Brooklyn Museum 200 Eastern Pkwy. Brooklyn, NY 11238 brooklynmuseum.org
About The Artist
Eric N. Mack (b. 1987, Columbia, MD) refers to himself as a painter, yet his works rarely observe the medium’s traditional canvas-to-stretcher format. Rather, his tactile assemblages, created from a dynamic combination of used textiles, worn clothes, moving blankets and torn rags, alongside photographs and pull outs from books and magazines, extend and transform the notion of painting. His use of colour, form and material as elements in a compositional lexicon as well as the stained or dyed fabrics which are his principal medium, declare the origin of his practice in the investigation of painting in an expanded field, while the way his compositions occupy and transform space are evidence of their sculptural nature. They are both paintings and sculptures – fully engaging with both disciplines. Recomposed with oil and acrylic paint, fabrics are hung using ropes and rods so that each architectural composition expands into the viewer’s space. In this way, Mack interrogates the very nature of painting, opening up a dialogue that explores the performative qualities inherent to his process, and how it both conflicts with and enhances the notion of painting as essentially still.

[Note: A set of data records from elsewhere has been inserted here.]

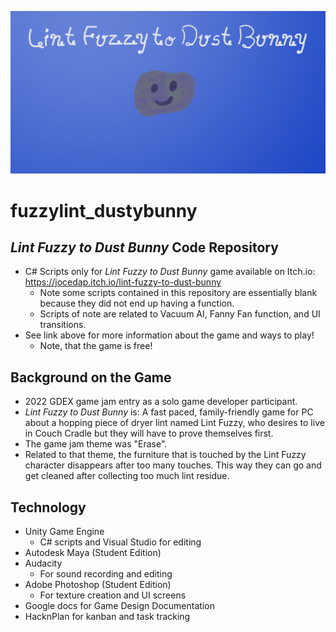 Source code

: ![Main Menu png from the Lint Fuzzy to Dust Bunny game that shows a grayish-purple small piece of dryer lint (named Lint Fuzzy) that appears off center to the left of the picture, on a gradient light blue background, with the words "Lint Fuzzy to Dust Bunny" above the piece of lint](./MainMenu.png)
# fuzzylint_dustybunny
## *Lint Fuzzy to Dust Bunny* Code Repository 
- C# Scripts only for *Lint Fuzzy to Dust Bunny* game available on Itch.io: https://jocedap.itch.io/lint-fuzzy-to-dust-bunny
  - Note some scripts contained in this repository are essentially blank because they did not end up having a function. 
  - Scripts of note are related to Vacuum AI, Fanny Fan function, and UI transitions. 
- See link above for more information about the game and ways to play!
  - Note, that the game is free!
## Background on the Game
- 2022 GDEX game jam entry as a solo game developer participant.
- *Lint Fuzzy to Dust Bunny* is: A fast paced, family-friendly game for PC about a hopping piece of dryer lint named Lint Fuzzy, who desires to live in Couch Cradle but they will have to prove themselves first.
- The game jam theme was "Erase".
- Related to that theme, the furniture that is touched by the Lint Fuzzy character disappears after too many touches.  This way they can go and get cleaned after collecting too much lint residue.
## Technology
- Unity Game Engine
  - C# scripts and Visual Studio for editing
- Autodesk Maya (Student Edition)
- Audacity
  - For sound recording and editing
- Adobe Photoshop (Student Edition)
  - For texture creation and UI screens
- Google docs for Game Design Documentation
- HacknPlan for kanban and task tracking
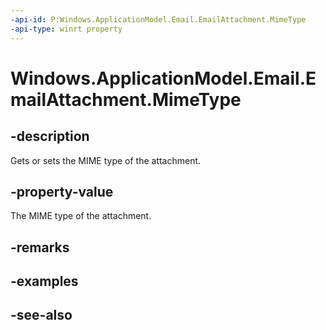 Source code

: ----api-id: P:Windows.ApplicationModel.Email.EmailAttachment.MimeType
-api-type: winrt property
---<!-- Property syntaxpublic string MimeType { get;  set; }--># Windows.ApplicationModel.Email.EmailAttachment.MimeType## -descriptionGets or sets the MIME type of the attachment.## -property-valueThe MIME type of the attachment.## -remarks## -examples## -see-also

With its use of accumulated, found and sourced materials, Mack’s work grapples with the schism that exists between fashion and art. From a young age, Mack was fascinated by the world of fashion, sometimes working in his father’s discount clothing store. Employing a diverse array of textiles – some aesthetic, some utilitarian, most discarded, their use-value depleted – Mack’s paintings investigate how different materials reflect identity. For example, his use of factory-made moving blankets, frequently found in galleries and museums during installation, project the idea of transit, and hint at the nomadic nature of the life of the artist. The variety of sources assembled in Mack’s artworks leads to the creation of a non-hierarchical system, refusing to privilege the readymade over the handcrafted, or one history over another. His paintings blur the line between utility and style, crafting an oeuvre that is absorbed in the duality of deconstruction and reconstruction.